Chick Flicks or Dick Flicks: The Segregation of the Sexes in Comedy

We all know the term “Chick Flicks” and most likely think nothing of it.  It’s a sweet phrase, coined affectionately out of a desire to label anything that doesn’t appeal to a male audience; because men and women’s desires never overlap, right?  Well, it’s a good thing we’re discussing comedy because this very idea—that only certain things appeal to men or women—is incredibly laughable. The very fact that we, as a society and a culture, have to distinguish between two types of films based solely on gender that exists within the same genre begs the question, is this 1954 or 2014?quote-and-then-also-i-think-it-s-harder-for-women-because-comedy-is-so-opposite-of-being-ladylike-wanda-sykes-181671

Up until 2011 the majority of movie ticket buyers were female. It is only recently that the amount of men and women purchasing movie tickets has become relatively equal. Yet, mainstream Hollywood refuses to recognize the power and influence that women can have in cinema by reinforcing the notion that certain female-centric films are niche breakouts or worse, crossovers.


Let’s talk about Bridesmaids for a moment, a predominantly female film with an incredible cast of hilarious, raunchy women. Bridesmaids has grossed over $160 million in the US since its release.  Because of its (well-deserved) success, it implanted a thought in the minds of film goers everywhere, a sort of “Oh, women can be funny!” light-bulb moment; as though it was just recently discovered that in addition to birthing children, women also birth laughs. The movie created a discussion about women’s relevance in comedy, which is great but it’s also incredibly tiresome because, why is this still a conversation? Why are we still surprised when something is funny and it happens to be female centric?


A New York Times’ movie critic, Manohla Dargis, was quoted as saying “Bridesmaids, an unexpectedly funny new comedy about women in love, if not of the Sapphic variety, goes where no typical chick flick does.”  Well, Manohla, is it unexpected of me to want to write that quote down and set it on fire?  If you took the time to break that quote down, you’d find that it’s rooted in subtle sexism, maybe even unknowingly.  Why is it so “unexpected” for a movie that is centered on females and female friendship to be funny? The film was overflowing with seasoned comedic veterans and it was never advertised as anything other than a comedy, so for all intents and purposes one would expect it to be funny, right? Yet, it is reduced to a “chick-flick” that just so happens to be funny.

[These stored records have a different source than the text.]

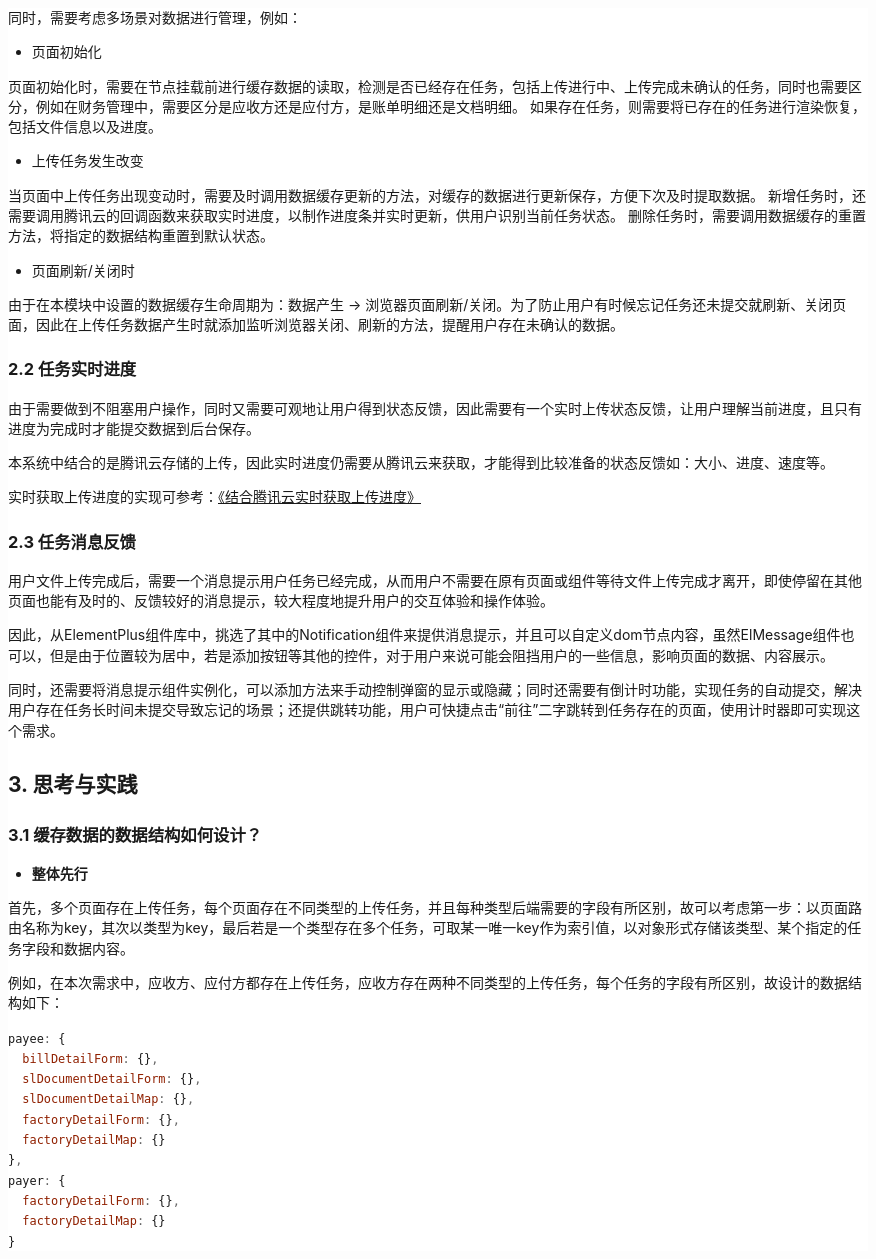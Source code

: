 同时，需要考虑多场景对数据进行管理，例如：

+ 页面初始化

页面初始化时，需要在节点挂载前进行缓存数据的读取，检测是否已经存在任务，包括上传进行中、上传完成未确认的任务，同时也需要区分，例如在财务管理中，需要区分是应收方还是应付方，是账单明细还是文档明细。
如果存在任务，则需要将已存在的任务进行渲染恢复，包括文件信息以及进度。

+ 上传任务发生改变

当页面中上传任务出现变动时，需要及时调用数据缓存更新的方法，对缓存的数据进行更新保存，方便下次及时提取数据。
新增任务时，还需要调用腾讯云的回调函数来获取实时进度，以制作进度条并实时更新，供用户识别当前任务状态。
删除任务时，需要调用数据缓存的重置方法，将指定的数据结构重置到默认状态。

+ 页面刷新/关闭时


由于在本模块中设置的数据缓存生命周期为：数据产生 -> 浏览器页面刷新/关闭。为了防止用户有时候忘记任务还未提交就刷新、关闭页面，因此在上传任务数据产生时就添加监听浏览器关闭、刷新的方法，提醒用户存在未确认的数据。

### 2.2 任务实时进度

由于需要做到不阻塞用户操作，同时又需要可观地让用户得到状态反馈，因此需要有一个实时上传状态反馈，让用户理解当前进度，且只有进度为完成时才能提交数据到后台保存。

本系统中结合的是腾讯云存储的上传，因此实时进度仍需要从腾讯云来获取，才能得到比较准备的状态反馈如：大小、进度、速度等。

实时获取上传进度的实现可参考：[《结合腾讯云实时获取上传进度》](../proposal/oss-upload-progress.md)

### 2.3 任务消息反馈

用户文件上传完成后，需要一个消息提示用户任务已经完成，从而用户不需要在原有页面或组件等待文件上传完成才离开，即使停留在其他页面也能有及时的、反馈较好的消息提示，较大程度地提升用户的交互体验和操作体验。

因此，从ElementPlus组件库中，挑选了其中的Notification组件来提供消息提示，并且可以自定义dom节点内容，虽然ElMessage组件也可以，但是由于位置较为居中，若是添加按钮等其他的控件，对于用户来说可能会阻挡用户的一些信息，影响页面的数据、内容展示。

同时，还需要将消息提示组件实例化，可以添加方法来手动控制弹窗的显示或隐藏；同时还需要有倒计时功能，实现任务的自动提交，解决用户存在任务长时间未提交导致忘记的场景；还提供跳转功能，用户可快捷点击“前往”二字跳转到任务存在的页面，使用计时器即可实现这个需求。

## 3. 思考与实践

### 3.1 缓存数据的数据结构如何设计？

+ **整体先行**

首先，多个页面存在上传任务，每个页面存在不同类型的上传任务，并且每种类型后端需要的字段有所区别，故可以考虑第一步：以页面路由名称为key，其次以类型为key，最后若是一个类型存在多个任务，可取某一唯一key作为索引值，以对象形式存储该类型、某个指定的任务字段和数据内容。

例如，在本次需求中，应收方、应付方都存在上传任务，应收方存在两种不同类型的上传任务，每个任务的字段有所区别，故设计的数据结构如下：

```javascript
payee: {
  billDetailForm: {},
  slDocumentDetailForm: {},
  slDocumentDetailMap: {},
  factoryDetailForm: {},
  factoryDetailMap: {}
},
payer: {
  factoryDetailForm: {},
  factoryDetailMap: {}
}
```
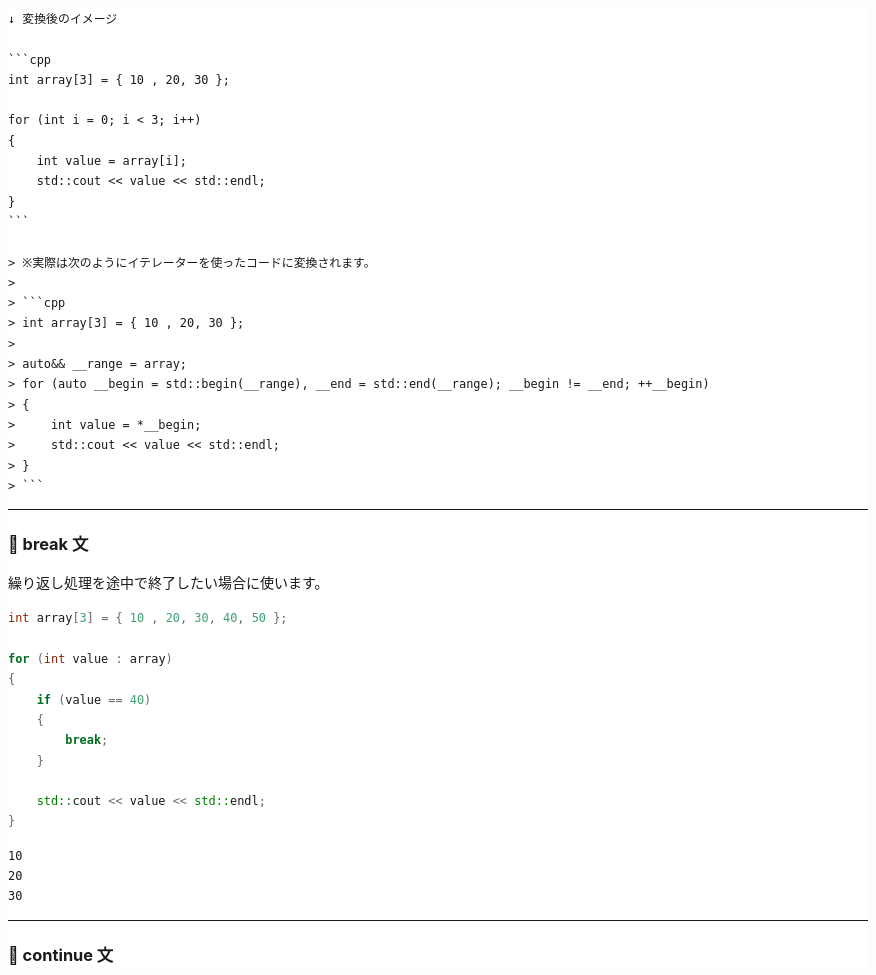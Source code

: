     ↓ 変換後のイメージ

    ```cpp
    int array[3] = { 10 , 20, 30 };

    for (int i = 0; i < 3; i++)
    {
        int value = array[i];
        std::cout << value << std::endl;
    }
    ```

    > ※実際は次のようにイテレーターを使ったコードに変換されます。
    >
    > ```cpp
    > int array[3] = { 10 , 20, 30 };
    >
    > auto&& __range = array;
    > for (auto __begin = std::begin(__range), __end = std::end(__range); __begin != __end; ++__begin)
    > {
    >     int value = *__begin;
    >     std::cout << value << std::endl;
    > }
    > ```

---

### 🌟 break 文

繰り返し処理を途中で終了したい場合に使います。

```cpp
int array[3] = { 10 , 20, 30, 40, 50 };

for (int value : array)
{
    if (value == 40)
    {
        break;
    }

    std::cout << value << std::endl;
}
```

```plaintext
10
20
30
```

---

### 🌟 continue 文
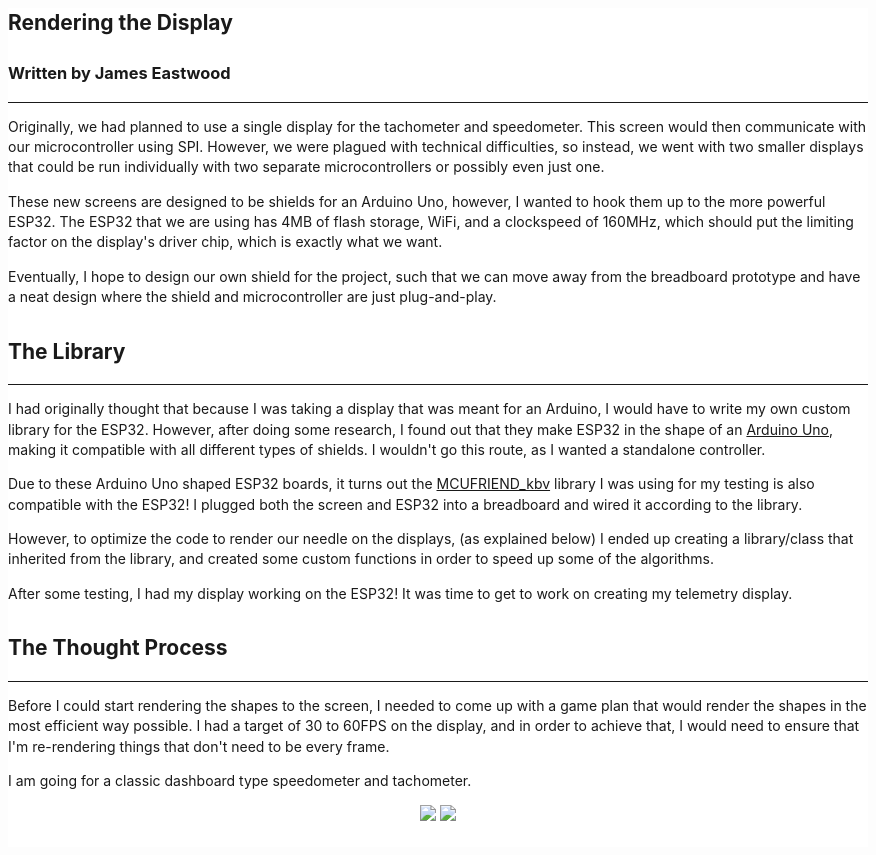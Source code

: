 ## Rendering the Display
### Written by James Eastwood
---

Originally, we had planned to use a single display for the tachometer and speedometer. 
This screen would then communicate with our microcontroller using SPI. However, we were
plagued with technical difficulties, so instead, we went with two smaller displays that
could be run individually with two separate microcontrollers or possibly even just one.

These new screens are designed to be shields for an Arduino Uno, however, I wanted to hook
them up to the more powerful ESP32. The ESP32 that we are using has 4MB of flash storage,
WiFi, and a clockspeed of 160MHz, which should put the limiting factor on the display's
driver chip, which is exactly what we want.

Eventually, I hope to design our own shield for the project, such that we can move away
from the breadboard prototype and have a neat design where the shield and microcontroller
are just plug-and-play.

## The Library
---
I had originally thought that because I was taking a display that was meant for an
Arduino, I would have to write my own custom library for the ESP32. However, after doing
some research, I found out that they make ESP32 in the shape of an 
[Arduino Uno](https://www.amazon.com/dp/B07WFZCBH8/), making it compatible with all 
different types of shields. I wouldn't go this route, as I wanted a standalone controller.

Due to these Arduino Uno shaped ESP32 boards, it turns out the 
[MCUFRIEND_kbv](https://github.com/prenticedavid/MCUFRIEND_kbv) library I was using for my
testing is also compatible with the ESP32! I plugged both the screen and ESP32 into a
breadboard and wired it according to the library.

However, to optimize the code to render our needle on the displays, (as explained below)
I ended up creating a library/class that inherited from the library, and created some custom
functions in order to speed up some of the algorithms.

After some testing, I had my display working on the ESP32! It was time to get to work on
creating my telemetry display.

## The Thought Process
---
Before I could start rendering the shapes to the screen, I needed to come up with a game
plan that would render the shapes in the most efficient way possible. I had a target of
30 to 60FPS on the display, and in order to achieve that, I would need to ensure that I'm
re-rendering things that don't need to be every frame.

I am going for a classic dashboard type speedometer and tachometer.
<div style="text-align: center">
<img src="/SeniorDesignDoc/assets/img/doc/preview-tachometer.png" width="33%">
<img src="/SeniorDesignDoc/assets/img/doc/preview-speedometer.png" width="33%">
</div>
<br>
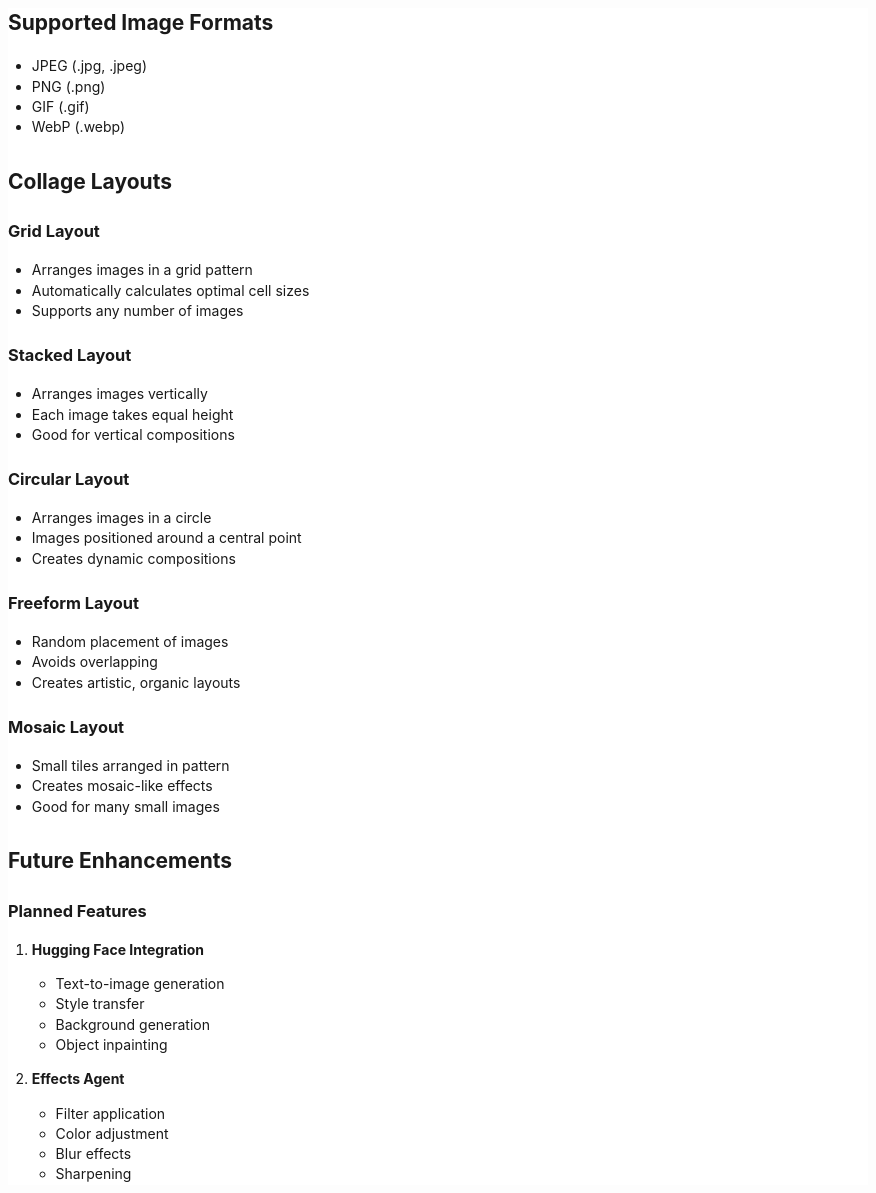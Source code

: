 ## Supported Image Formats

- JPEG (.jpg, .jpeg)
- PNG (.png)
- GIF (.gif)
- WebP (.webp)

## Collage Layouts

### Grid Layout
- Arranges images in a grid pattern
- Automatically calculates optimal cell sizes
- Supports any number of images

### Stacked Layout
- Arranges images vertically
- Each image takes equal height
- Good for vertical compositions

### Circular Layout
- Arranges images in a circle
- Images positioned around a central point
- Creates dynamic compositions

### Freeform Layout
- Random placement of images
- Avoids overlapping
- Creates artistic, organic layouts

### Mosaic Layout
- Small tiles arranged in pattern
- Creates mosaic-like effects
- Good for many small images

## Future Enhancements

### Planned Features

1. **Hugging Face Integration**
   - Text-to-image generation
   - Style transfer
   - Background generation
   - Object inpainting

2. **Effects Agent**
   - Filter application
   - Color adjustment
   - Blur effects
   - Sharpening
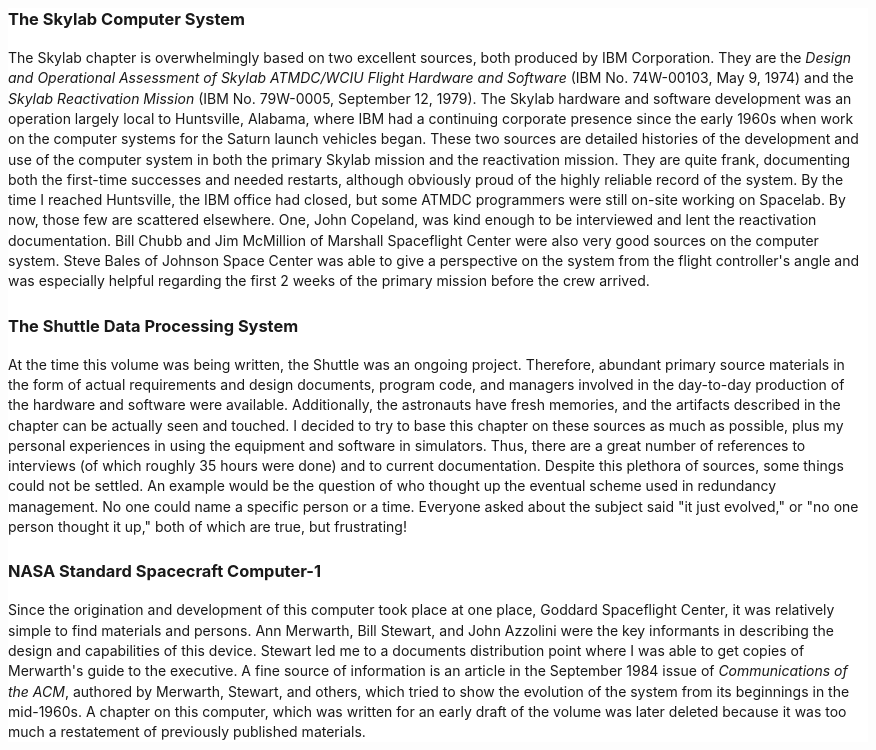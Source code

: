### The Skylab Computer System

The Skylab chapter is overwhelmingly based on two excellent sources,
both produced by IBM Corporation. They are the *Design and Operational
Assessment of Skylab ATMDC/WCIU Flight Hardware and Software* (IBM No.
74W-00103, May 9, 1974) and the *Skylab Reactivation Mission* (IBM No.
79W-0005, September 12, 1979). The Skylab hardware and software
development was an operation largely local to Huntsville, Alabama, where
IBM had a continuing corporate presence since the early 1960s when work
on the computer systems for the Saturn launch vehicles began. These two
sources are detailed histories of the development and use of the
computer system in both the primary Skylab mission and the reactivation
mission. They are quite frank, documenting both the first-time successes
and needed restarts, although obviously proud of the highly reliable
record of the system. By the time I reached Huntsville, the IBM office
had closed, but some ATMDC programmers were still on-site working on
Spacelab. By now, those few are scattered elsewhere. One, John Copeland,
was kind enough to be interviewed and lent the reactivation
documentation. Bill Chubb and Jim McMillion of Marshall Spaceflight
Center were also very good sources on the computer system. Steve Bales
of Johnson Space Center was able to give a perspective on the system
from the flight controller's angle and was especially helpful regarding
the first 2 weeks of the primary mission before the crew arrived.

### The Shuttle Data Processing System

At the time this volume was being written, the Shuttle was an ongoing
project. Therefore, abundant primary source materials in the form of
actual requirements and design documents, program code, and managers
involved in the day-to-day production of the hardware and software were
available. Additionally, the astronauts have fresh memories, and the
artifacts described in the chapter can be actually seen and touched. I
decided to try to base this chapter on these sources as much as
possible, plus my personal experiences in using the equipment and
software in simulators. Thus, there are a great number of references to
interviews (of which roughly 35 hours were done) and to current
documentation. Despite this plethora of sources, some things could not
be settled. An example would be the question of who thought up the
eventual scheme used in redundancy management. No one could name a
specific person or a time. Everyone asked about the subject said "it
just evolved," or "no one person thought it up," both of which are true,
but frustrating!

### NASA Standard Spacecraft Computer-1

Since the origination and development of this computer took place at one
place, Goddard Spaceflight Center, it was relatively simple to find
materials and persons. Ann Merwarth, Bill Stewart, and John Azzolini
were the key informants in describing the design and capabilities of
this device. Stewart led me to a documents distribution point where I
was able to get copies of Merwarth's guide to the executive. A fine
source of information is an article in the September 1984 issue of
*Communications of the ACM*, authored by Merwarth, Stewart, and others,
which tried to show the evolution of the system from its beginnings in
the mid-1960s. A chapter on this computer, which was written for an
early draft of the volume was later deleted because it was too much a
restatement of previously published materials.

The main issue with classifying a film as a “chick flick” isn’t necessarily that it implies a movie would be better received by a female demographic because it discusses female issues, it’s that it reinforces a dichotomy within a genre of film.  By doing so, this schism emphasizes the already ill-conceived notion and antiquated viewpoint that women just aren’t funny and movies about women won’t do as well as movies about their male counterparts. What this says to women, is that their stories and their lives aren’t as interesting as men’s and therefore don’t deserve accurate representation in mass media and American culture, e.g. mainstream Hollywood.


Another problem with the term “chick flick” is that it implies that a male audience won’t enjoy a movie about women. However, when men are conditioned from a young age to adulthood to believe that liking movies about women or emotions are bad things, they then begin to feel ashamed for doing so.  Ask a male friend what his feelings are in regards to the movie The Notebook—which, granted, isn’t a comedy—and if he likes that movie. Note how he admits it begrudgingly or becomes embarrassed because it’s not “manly” of him to like something so emotional.  Though I can’t speak on behalf of all men everywhere, more often than not this is the case. In what world is it okay to tell someone—even indirectly through reinforced stereotypes—that they aren’t permitted to indulge in their emotions because of their gender?  We live in a world
where it’s okay for women to appreciate female and male-centric films, whereas the reverse isn’t as acceptable. Women will frequent male-dominated movies because, honestly, there really aren’t many options in that field. In addition to that, they’ll go to female-dominated films, but men are conditioned to be hesitant in that regard.


What are they so afraid of? That they might actually enjoy it?